To understand the performance benefit of entity-integrity or unique constraints, consider this example. Modify the existing unique index on the Production.Product table:

CREATE  NONCLUSTERED INDEX [AK_Product_Name] ON [Production].[Product] ([Name] ASC)
    WITH (
         DROP_EXISTING = ON)
ON  [PRIMARY];
GO

The nonclustered index does not include the UNIQUE constraint. Therefore, although the [Name] column contains unique values, the absence of the UNIQUE constraint from the nonclustered index does not provide this information to the optimizer in advance. Now, let's consider the performance impact of the UNIQUE constraint (or a missing UNIQUE constraint) on the following SELECT statement:

SELECT DISTINCT
        (p.[Name])
FROM    Production.Product AS p

Figure 16-1 shows the execution plan of this SELECT statement.

Execution plan with no UNIQUE constraint on the [Name] column

Figure 16.1. Execution plan with no UNIQUE constraint on the [Name] column

From the execution plan, you can see that the nonclustered index AK_Product_Name is used to retrieve the data, and then a Stream Aggregate operation is performed on the data to group the data on the [Name] column so that the duplicate [Name] values can be removed from the final result set.
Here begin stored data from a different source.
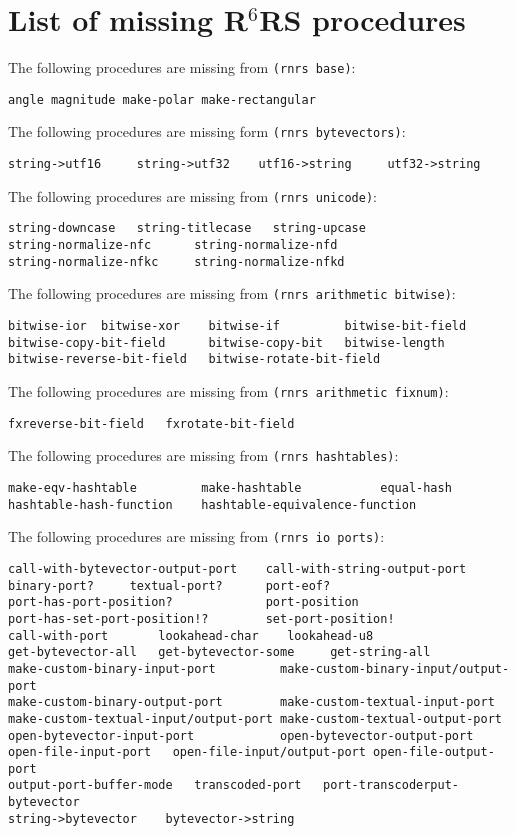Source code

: \documentclass[onecolumn, 12pt, twoside, openright, dvipdfm]{book}
\newcommand{\rnrs}[1]{R$^{\mathrm{#1}}$RS}
\begin{document}
\section{List of missing \rnrs{6} procedures}

The following procedures are missing from \texttt{(rnrs base)}:
\begin{Verbatim}
angle magnitude make-polar make-rectangular
\end{Verbatim}

The following procedures are missing form \texttt{(rnrs bytevectors)}:
\begin{Verbatim}
string->utf16     string->utf32    utf16->string     utf32->string
\end{Verbatim}


The following procedures are missing from \texttt{(rnrs unicode)}:
\begin{Verbatim}
string-downcase   string-titlecase   string-upcase    
string-normalize-nfc      string-normalize-nfd 
string-normalize-nfkc     string-normalize-nfkd   
\end{Verbatim}


The following procedures are missing from \texttt{(rnrs arithmetic
bitwise)}:
\begin{Verbatim}
bitwise-ior  bitwise-xor    bitwise-if         bitwise-bit-field 
bitwise-copy-bit-field      bitwise-copy-bit   bitwise-length  
bitwise-reverse-bit-field   bitwise-rotate-bit-field  
\end{Verbatim}


The following procedures are missing from \texttt{(rnrs arithmetic
fixnum)}:
\begin{Verbatim}
fxreverse-bit-field   fxrotate-bit-field   
\end{Verbatim}


The following procedures are missing from \texttt{(rnrs hashtables)}:
\begin{Verbatim}
make-eqv-hashtable         make-hashtable           equal-hash
hashtable-hash-function    hashtable-equivalence-function 
\end{Verbatim}



The following procedures are missing from \texttt{(rnrs io ports)}:
\begin{Verbatim}
call-with-bytevector-output-port    call-with-string-output-port
binary-port?     textual-port?      port-eof?
port-has-port-position?             port-position 
port-has-set-port-position!?        set-port-position!
call-with-port       lookahead-char    lookahead-u8
get-bytevector-all   get-bytevector-some     get-string-all
make-custom-binary-input-port         make-custom-binary-input/output-port    
make-custom-binary-output-port        make-custom-textual-input-port    
make-custom-textual-input/output-port make-custom-textual-output-port
open-bytevector-input-port            open-bytevector-output-port 
open-file-input-port   open-file-input/output-port open-file-output-port    
output-port-buffer-mode   transcoded-port   port-transcoderput-bytevector 
string->bytevector    bytevector->string
\end{Verbatim}




\nocite{ghuloum-implicit}
\nocite{ghuloum-generation}

\backmatter
\appendix


\printindex
\end{document}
The Stream Aggregate operation would not have been required if the optimizer had been told in advance about the uniqueness of the [Name] column by defining the nonclustered index with a UNIQUE constraint, as follows:

CREATE UNIQUE NONCLUSTERED INDEX [AK_Product_Name] ON [Production].[Product]
([Name] ASC)
    WITH (
         DROP_EXISTING = ON)
ON  [PRIMARY];
GO

Figure 16-2 shows the new execution plan of the SELECT statement.
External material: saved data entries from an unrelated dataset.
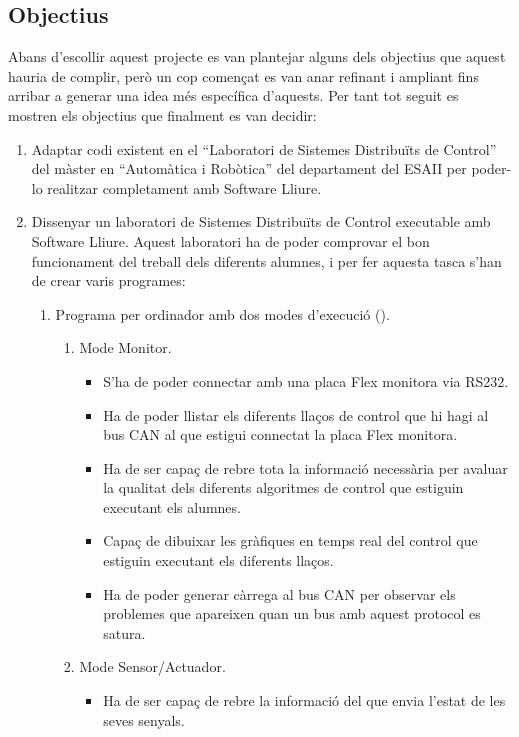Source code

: \subsection{Objectius}%
Abans  d'escollir aquest projecte es van plantejar alguns dels objectius que aquest hauria de complir, però un cop començat es van anar refinant i ampliant fins arribar a generar una idea més específica d'aquests. Per tant tot seguit es mostren els objectius que finalment es van decidir:
\begin{enumerate}
	\item Adaptar codi existent en el “Laboratori de Sistemes Distribuïts de Control” del màster en “Automàtica i Robòtica” del departament del ESAII per poder-lo realitzar completament amb Software Lliure.
	\item Dissenyar un laboratori de Sistemes Distribuïts de Control executable amb Software Lliure. Aquest laboratori ha de poder comprovar el bon funcionament del treball dels diferents alumnes, i per fer aquesta tasca s'han de crear varis programes:
		\begin{enumerate}
			\item Programa per ordinador amb dos modes d'execució (\DCSMonitor).
				\begin{enumerate}
					\item Mode Monitor.
						\begin{itemize}
							\item S'ha de poder connectar amb una placa Flex monitora via RS232.
							\item Ha de poder llistar els diferents llaços de control que hi hagi al bus CAN al que estigui connectat la placa Flex monitora.
							\item Ha de ser capaç de rebre tota la informació necessària per avaluar la qualitat dels diferents algoritmes de control que estiguin executant els alumnes.
							\item Capaç de dibuixar les gràfiques en temps real del control que estiguin executant els diferents llaços.
							\item Ha de poder generar càrrega al bus CAN per observar els problemes que apareixen quan un bus amb aquest protocol es satura.
						\end{itemize}
					\item Mode Sensor/Actuador.
						\begin{itemize}
							\item Ha de ser capaç de rebre la informació del \SensorActuador que envia l'estat de les seves senyals.

\end{itemize}
\end{enumerate}
\end{enumerate}
\end{enumerate}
Execution plan with a UNIQUE constraint on the [Name] column

Figure 16.2. Execution plan with a UNIQUE constraint on the [Name] column

In general, the entity-integrity constraints (that is, primary keys and unique constraints) provide useful information to the optimizer about the expected results, assisting the optimizer in generating efficient execution plans.

Benefiting from Domain and Referential Integrity Constraints

The other two important components of data integrity are domain integrity and referential integrity. Domain integrity for a column can be enforced by restricting the data type of the column, defining the format of the input data, and limiting the range of acceptable values for the column. SQL Server provides the following features to implement the domain integrity: data types, FOREIGN KEY constraints, CHECK constraints, DEFAULT definitions, and NOT NULL definitions. If an application requires that the values for a data column be restricted within a range of values, then this business rule can be implemented either in the application code or in the database schema. Implementing such a business rule in the database using domain constraints (such as the CHECK constraint) usually helps the optimizer generate efficient execution plans.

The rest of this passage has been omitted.